Tennessee Williams’s A Streetcar Named Desire undergoes a radical reinvention at The Theatre @ Boston Court where director Michael Michetti has transposed the seven-decade-old classic to 21st-century New Orleans to stunning effect.
Once again troubled heroine Blanche DuBois (Jaimi Paige) arrives at the New Orleans apartment shared by her younger sister Stella (Maya Lynne Robinson) and Stella’s husband Stanley (Desean Kevin Terry), but this time round she finds her late-1940s persona time-machined into the year 2018 and a cast of characters who reflect not the world she has known but today’s Big Easy in all its racial and cultural diversity.
A radical reinvention indeed, but one that accomplishes at least three goals.
First, and foremost, it allows actors of color to tackle roles traditional casting would deny them.
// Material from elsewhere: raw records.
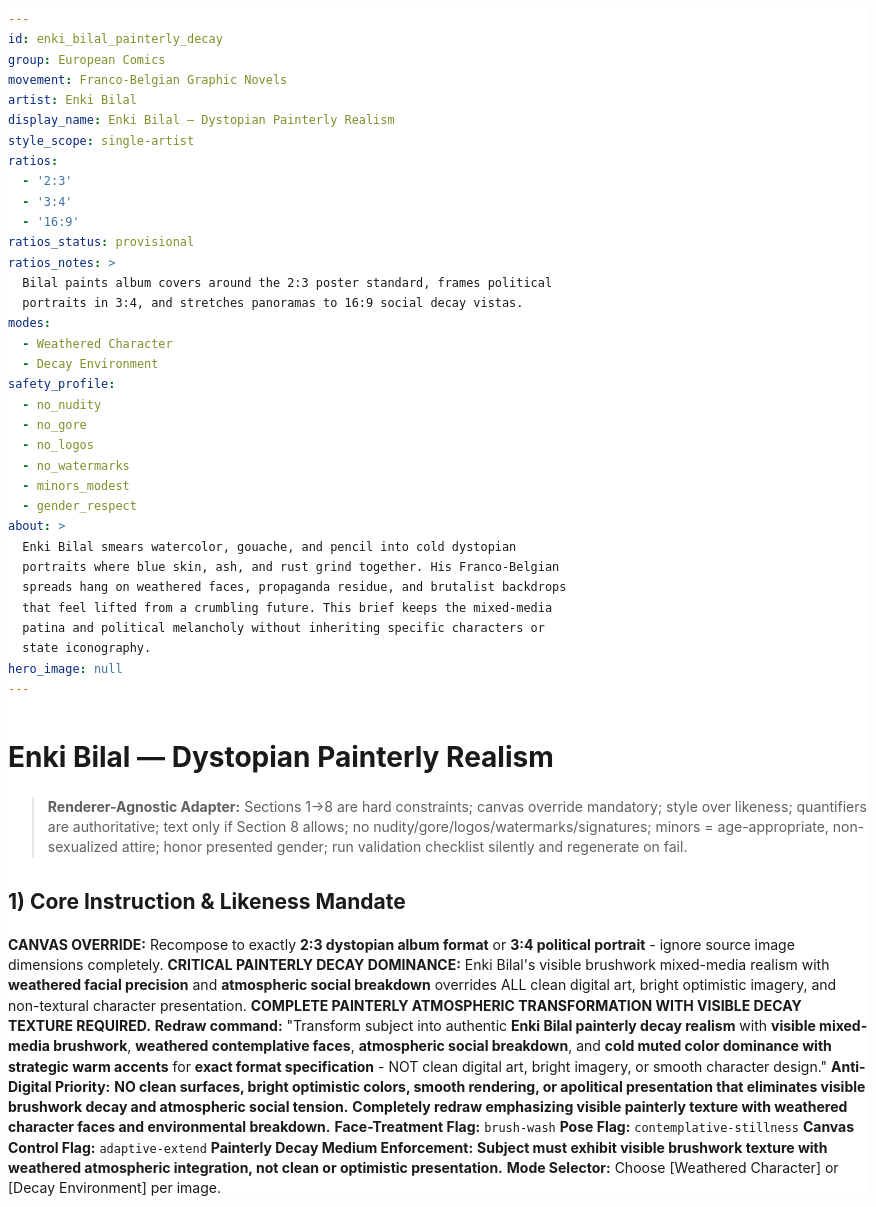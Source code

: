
 ```yaml
---
id: enki_bilal_painterly_decay
group: European Comics
movement: Franco-Belgian Graphic Novels
artist: Enki Bilal
display_name: Enki Bilal — Dystopian Painterly Realism
style_scope: single-artist
ratios:
  - '2:3'
  - '3:4'
  - '16:9'
ratios_status: provisional
ratios_notes: >
  Bilal paints album covers around the 2:3 poster standard, frames political
  portraits in 3:4, and stretches panoramas to 16:9 social decay vistas.
modes:
  - Weathered Character
  - Decay Environment
safety_profile:
  - no_nudity
  - no_gore
  - no_logos
  - no_watermarks
  - minors_modest
  - gender_respect
about: >
  Enki Bilal smears watercolor, gouache, and pencil into cold dystopian
  portraits where blue skin, ash, and rust grind together. His Franco-Belgian
  spreads hang on weathered faces, propaganda residue, and brutalist backdrops
  that feel lifted from a crumbling future. This brief keeps the mixed-media
  patina and political melancholy without inheriting specific characters or
  state iconography.
hero_image: null
---
```



# Enki Bilal — Dystopian Painterly Realism

> **Renderer-Agnostic Adapter:** Sections 1→8 are hard constraints; canvas override mandatory; style over likeness; quantifiers are authoritative; text only if Section 8 allows; no nudity/gore/logos/watermarks/signatures; minors = age-appropriate, non-sexualized attire; honor presented gender; run validation checklist silently and regenerate on fail.

## 1) Core Instruction & Likeness Mandate

**CANVAS OVERRIDE:** Recompose to exactly **2:3 dystopian album format** or **3:4 political portrait** - ignore source image dimensions completely. **CRITICAL PAINTERLY DECAY DOMINANCE:** Enki Bilal's visible brushwork mixed-media realism with **weathered facial precision** and **atmospheric social breakdown** overrides ALL clean digital art, bright optimistic imagery, and non-textural character presentation. **COMPLETE PAINTERLY ATMOSPHERIC TRANSFORMATION WITH VISIBLE DECAY TEXTURE REQUIRED.** **Redraw command:** "Transform subject into authentic **Enki Bilal painterly decay realism** with **visible mixed-media brushwork**, **weathered contemplative faces**, **atmospheric social breakdown**, and **cold muted color dominance with strategic warm accents** for **exact format specification** - NOT clean digital art, bright imagery, or smooth character design." **Anti-Digital Priority:** **NO clean surfaces, bright optimistic colors, smooth rendering, or apolitical presentation that eliminates visible brushwork decay and atmospheric social tension.** **Completely redraw emphasizing visible painterly texture with weathered character faces and environmental breakdown.** **Face-Treatment Flag:** `brush-wash` **Pose Flag:** `contemplative-stillness` **Canvas Control Flag:** `adaptive-extend` **Painterly Decay Medium Enforcement:** **Subject must exhibit visible brushwork texture with weathered atmospheric integration, not clean or optimistic presentation.** **Mode Selector:** Choose [Weathered Character] or [Decay Environment] per image.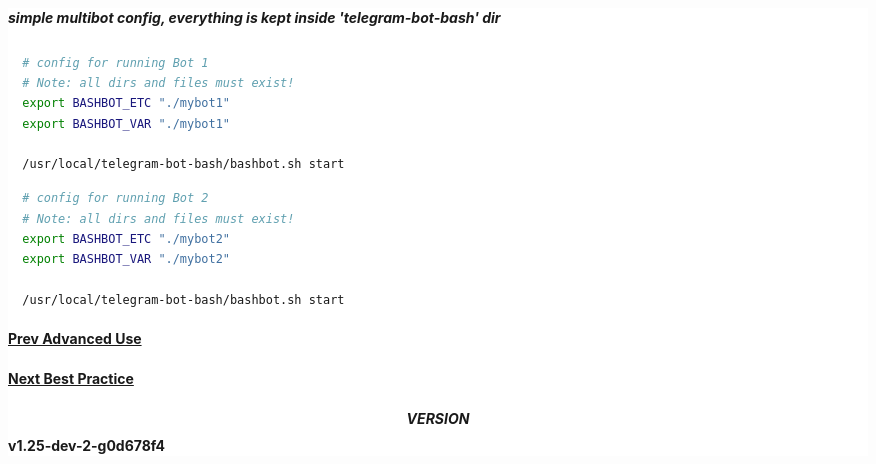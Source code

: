 ##### simple multibot config, everything is kept inside 'telegram-bot-bash' dir
```bash
  # config for running Bot 1
  # Note: all dirs and files must exist!
  export BASHBOT_ETC "./mybot1"
  export BASHBOT_VAR "./mybot1"

  /usr/local/telegram-bot-bash/bashbot.sh start
```

```bash
  # config for running Bot 2
  # Note: all dirs and files must exist!
  export BASHBOT_ETC "./mybot2"
  export BASHBOT_VAR "./mybot2"

  /usr/local/telegram-bot-bash/bashbot.sh start
```

#### [Prev Advanced Use](3_advanced.md)
#### [Next Best Practice](5_practice.md)

#### $$VERSION$$ v1.25-dev-2-g0d678f4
Second, it lets us reimagine Stella and Stanley as an African-American couple and the play’s supporting characters as Hispanic or mixed race in casting choices not colorblind but intentional.
Third, by setting Streetcar in today’s world and underscoring the action with a hip-hop soundtrack delivered live by onstage DJ Sam Sewell, Michetti and company take off the cobwebs as never before.
Purists can rest assured that William’s text remains intact despite a logic bump or two along the way. (Not long after pulling out her cell phone to show her sister Stanley’s pic, Stella instructs Blanche to “dial O” when sending a telegram, then brags about the ten dollars Stanley’s given her to “smooth things over,” a measly sum compared to the $100 it would add up to today.)
Not that this matters all that much in a production that has us reexamining in a 21st-century light Blanche’s role as self-supporting and unmarried, her sexual appetite where younger men are concerned, Stanley’s violence towards Stella and his wife’s reaction to it, a deceased character’s closeted homosexuality, an 11th-hour rape, and issues of class and color along the way.
Luminous and devastating, Paige is simply stunning in her depiction of Blanche’s neuroses, her delusions, and her desperate desire to cling to what she perceives as her fading youth and beauty and other vestiges of the past.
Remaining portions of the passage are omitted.